_Exercise objective_
Count up the lines below containing the word "Malicous", and give the result with no other words.

_Material supplied_
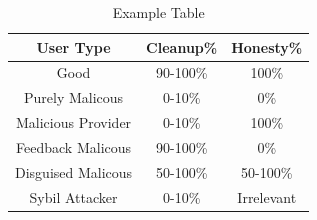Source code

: \documentclass{sig-alternate}
\begin{document}

\begin{table}[htb!]
	\begin{center}
  \begin{tabular}{| c | c | c |}
    \hline
    \textbf{User Type} & \textbf{Cleanup\%} & \textbf{Honesty\%} \\ \hline
    Good & 90-100\% & 100\% \\ \hline
    Purely Malicous & 0-10\% & 0\% \\ \hline
		Malicious Provider & 0-10\% & 100\% \\ \hline
		Feedback Malicous & 90-100\% & 0\% \\ \hline
		Disguised Malicous & 50-100\% & 50-100\% \\ \hline
		Sybil Attacker & 0-10\% & Irrelevant \\ \hline
  \end{tabular}
	\caption{Example Table}
  \label{tab:some_table}
	\vspace{-10pt}
	\end{center}
\end{table}
\end{document}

_Written solution_
3